▶
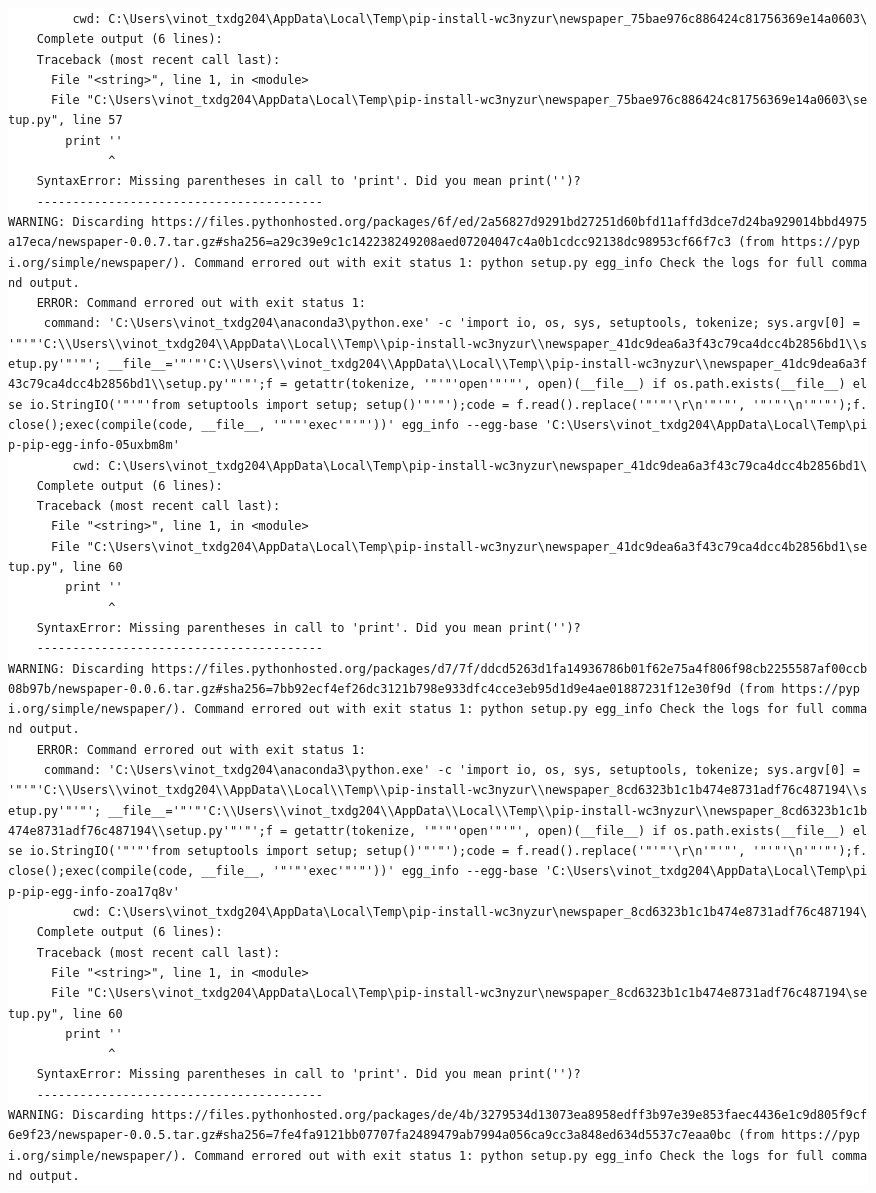             cwd: C:\Users\vinot_txdg204\AppData\Local\Temp\pip-install-wc3nyzur\newspaper_75bae976c886424c81756369e14a0603\
        Complete output (6 lines):
        Traceback (most recent call last):
          File "<string>", line 1, in <module>
          File "C:\Users\vinot_txdg204\AppData\Local\Temp\pip-install-wc3nyzur\newspaper_75bae976c886424c81756369e14a0603\setup.py", line 57
            print ''
                  ^
        SyntaxError: Missing parentheses in call to 'print'. Did you mean print('')?
        ----------------------------------------
    WARNING: Discarding https://files.pythonhosted.org/packages/6f/ed/2a56827d9291bd27251d60bfd11affd3dce7d24ba929014bbd4975a17eca/newspaper-0.0.7.tar.gz#sha256=a29c39e9c1c142238249208aed07204047c4a0b1cdcc92138dc98953cf66f7c3 (from https://pypi.org/simple/newspaper/). Command errored out with exit status 1: python setup.py egg_info Check the logs for full command output.
        ERROR: Command errored out with exit status 1:
         command: 'C:\Users\vinot_txdg204\anaconda3\python.exe' -c 'import io, os, sys, setuptools, tokenize; sys.argv[0] = '"'"'C:\\Users\\vinot_txdg204\\AppData\\Local\\Temp\\pip-install-wc3nyzur\\newspaper_41dc9dea6a3f43c79ca4dcc4b2856bd1\\setup.py'"'"'; __file__='"'"'C:\\Users\\vinot_txdg204\\AppData\\Local\\Temp\\pip-install-wc3nyzur\\newspaper_41dc9dea6a3f43c79ca4dcc4b2856bd1\\setup.py'"'"';f = getattr(tokenize, '"'"'open'"'"', open)(__file__) if os.path.exists(__file__) else io.StringIO('"'"'from setuptools import setup; setup()'"'"');code = f.read().replace('"'"'\r\n'"'"', '"'"'\n'"'"');f.close();exec(compile(code, __file__, '"'"'exec'"'"'))' egg_info --egg-base 'C:\Users\vinot_txdg204\AppData\Local\Temp\pip-pip-egg-info-05uxbm8m'
             cwd: C:\Users\vinot_txdg204\AppData\Local\Temp\pip-install-wc3nyzur\newspaper_41dc9dea6a3f43c79ca4dcc4b2856bd1\
        Complete output (6 lines):
        Traceback (most recent call last):
          File "<string>", line 1, in <module>
          File "C:\Users\vinot_txdg204\AppData\Local\Temp\pip-install-wc3nyzur\newspaper_41dc9dea6a3f43c79ca4dcc4b2856bd1\setup.py", line 60
            print ''
                  ^
        SyntaxError: Missing parentheses in call to 'print'. Did you mean print('')?
        ----------------------------------------
    WARNING: Discarding https://files.pythonhosted.org/packages/d7/7f/ddcd5263d1fa14936786b01f62e75a4f806f98cb2255587af00ccb08b97b/newspaper-0.0.6.tar.gz#sha256=7bb92ecf4ef26dc3121b798e933dfc4cce3eb95d1d9e4ae01887231f12e30f9d (from https://pypi.org/simple/newspaper/). Command errored out with exit status 1: python setup.py egg_info Check the logs for full command output.
        ERROR: Command errored out with exit status 1:
         command: 'C:\Users\vinot_txdg204\anaconda3\python.exe' -c 'import io, os, sys, setuptools, tokenize; sys.argv[0] = '"'"'C:\\Users\\vinot_txdg204\\AppData\\Local\\Temp\\pip-install-wc3nyzur\\newspaper_8cd6323b1c1b474e8731adf76c487194\\setup.py'"'"'; __file__='"'"'C:\\Users\\vinot_txdg204\\AppData\\Local\\Temp\\pip-install-wc3nyzur\\newspaper_8cd6323b1c1b474e8731adf76c487194\\setup.py'"'"';f = getattr(tokenize, '"'"'open'"'"', open)(__file__) if os.path.exists(__file__) else io.StringIO('"'"'from setuptools import setup; setup()'"'"');code = f.read().replace('"'"'\r\n'"'"', '"'"'\n'"'"');f.close();exec(compile(code, __file__, '"'"'exec'"'"'))' egg_info --egg-base 'C:\Users\vinot_txdg204\AppData\Local\Temp\pip-pip-egg-info-zoa17q8v'
             cwd: C:\Users\vinot_txdg204\AppData\Local\Temp\pip-install-wc3nyzur\newspaper_8cd6323b1c1b474e8731adf76c487194\
        Complete output (6 lines):
        Traceback (most recent call last):
          File "<string>", line 1, in <module>
          File "C:\Users\vinot_txdg204\AppData\Local\Temp\pip-install-wc3nyzur\newspaper_8cd6323b1c1b474e8731adf76c487194\setup.py", line 60
            print ''
                  ^
        SyntaxError: Missing parentheses in call to 'print'. Did you mean print('')?
        ----------------------------------------
    WARNING: Discarding https://files.pythonhosted.org/packages/de/4b/3279534d13073ea8958edff3b97e39e853faec4436e1c9d805f9cf6e9f23/newspaper-0.0.5.tar.gz#sha256=7fe4fa9121bb07707fa2489479ab7994a056ca9cc3a848ed634d5537c7eaa0bc (from https://pypi.org/simple/newspaper/). Command errored out with exit status 1: python setup.py egg_info Check the logs for full command output.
◀
### WHAT THE TASK ASKS
Transcribe all data precisely. Pictures are not copied.

### ANSWER SPACE
             cwd: C:\Users\vinot_txdg204\AppData\Local\Temp\pip-install-wc3nyzur\newspaper_75bae976c886424c81756369e14a0603\
        Complete output (6 lines):
        Traceback (most recent call last):
          File "<string>", line 1, in <module>
          File "C:\Users\vinot_txdg204\AppData\Local\Temp\pip-install-wc3nyzur\newspaper_75bae976c886424c81756369e14a0603\setup.py", line 57
            print ''
                  ^
        SyntaxError: Missing parentheses in call to 'print'. Did you mean print('')?
        ----------------------------------------
    WARNING: Discarding https://files.pythonhosted.org/packages/6f/ed/2a56827d9291bd27251d60bfd11affd3dce7d24ba929014bbd4975a17eca/newspaper-0.0.7.tar.gz#sha256=a29c39e9c1c142238249208aed07204047c4a0b1cdcc92138dc98953cf66f7c3 (from https://pypi.org/simple/newspaper/). Command errored out with exit status 1: python setup.py egg_info Check the logs for full command output.
        ERROR: Command errored out with exit status 1:
         command: 'C:\Users\vinot_txdg204\anaconda3\python.exe' -c 'import io, os, sys, setuptools, tokenize; sys.argv[0] = '"'"'C:\\Users\\vinot_txdg204\\AppData\\Local\\Temp\\pip-install-wc3nyzur\\newspaper_41dc9dea6a3f43c79ca4dcc4b2856bd1\\setup.py'"'"'; __file__='"'"'C:\\Users\\vinot_txdg204\\AppData\\Local\\Temp\\pip-install-wc3nyzur\\newspaper_41dc9dea6a3f43c79ca4dcc4b2856bd1\\setup.py'"'"';f = getattr(tokenize, '"'"'open'"'"', open)(__file__) if os.path.exists(__file__) else io.StringIO('"'"'from setuptools import setup; setup()'"'"');code = f.read().replace('"'"'\r\n'"'"', '"'"'\n'"'"');f.close();exec(compile(code, __file__, '"'"'exec'"'"'))' egg_info --egg-base 'C:\Users\vinot_txdg204\AppData\Local\Temp\pip-pip-egg-info-05uxbm8m'
             cwd: C:\Users\vinot_txdg204\AppData\Local\Temp\pip-install-wc3nyzur\newspaper_41dc9dea6a3f43c79ca4dcc4b2856bd1\
        Complete output (6 lines):
        Traceback (most recent call last):
          File "<string>", line 1, in <module>
          File "C:\Users\vinot_txdg204\AppData\Local\Temp\pip-install-wc3nyzur\newspaper_41dc9dea6a3f43c79ca4dcc4b2856bd1\setup.py", line 60
            print ''
                  ^
        SyntaxError: Missing parentheses in call to 'print'. Did you mean print('')?
        ----------------------------------------
    WARNING: Discarding https://files.pythonhosted.org/packages/d7/7f/ddcd5263d1fa14936786b01f62e75a4f806f98cb2255587af00ccb08b97b/newspaper-0.0.6.tar.gz#sha256=7bb92ecf4ef26dc3121b798e933dfc4cce3eb95d1d9e4ae01887231f12e30f9d (from https://pypi.org/simple/newspaper/). Command errored out with exit status 1: python setup.py egg_info Check the logs for full command output.
        ERROR: Command errored out with exit status 1:
         command: 'C:\Users\vinot_txdg204\anaconda3\python.exe' -c 'import io, os, sys, setuptools, tokenize; sys.argv[0] = '"'"'C:\\Users\\vinot_txdg204\\AppData\\Local\\Temp\\pip-install-wc3nyzur\\newspaper_8cd6323b1c1b474e8731adf76c487194\\setup.py'"'"'; __file__='"'"'C:\\Users\\vinot_txdg204\\AppData\\Local\\Temp\\pip-install-wc3nyzur\\newspaper_8cd6323b1c1b474e8731adf76c487194\\setup.py'"'"';f = getattr(tokenize, '"'"'open'"'"', open)(__file__) if os.path.exists(__file__) else io.StringIO('"'"'from setuptools import setup; setup()'"'"');code = f.read().replace('"'"'\r\n'"'"', '"'"'\n'"'"');f.close();exec(compile(code, __file__, '"'"'exec'"'"'))' egg_info --egg-base 'C:\Users\vinot_txdg204\AppData\Local\Temp\pip-pip-egg-info-zoa17q8v'
             cwd: C:\Users\vinot_txdg204\AppData\Local\Temp\pip-install-wc3nyzur\newspaper_8cd6323b1c1b474e8731adf76c487194\
        Complete output (6 lines):
        Traceback (most recent call last):
          File "<string>", line 1, in <module>
          File "C:\Users\vinot_txdg204\AppData\Local\Temp\pip-install-wc3nyzur\newspaper_8cd6323b1c1b474e8731adf76c487194\setup.py", line 60
            print ''
                  ^
        SyntaxError: Missing parentheses in call to 'print'. Did you mean print('')?
        ----------------------------------------
    WARNING: Discarding https://files.pythonhosted.org/packages/de/4b/3279534d13073ea8958edff3b97e39e853faec4436e1c9d805f9cf6e9f23/newspaper-0.0.5.tar.gz#sha256=7fe4fa9121bb07707fa2489479ab7994a056ca9cc3a848ed634d5537c7eaa0bc (from https://pypi.org/simple/newspaper/). Command errored out with exit status 1: python setup.py egg_info Check the logs for full command output.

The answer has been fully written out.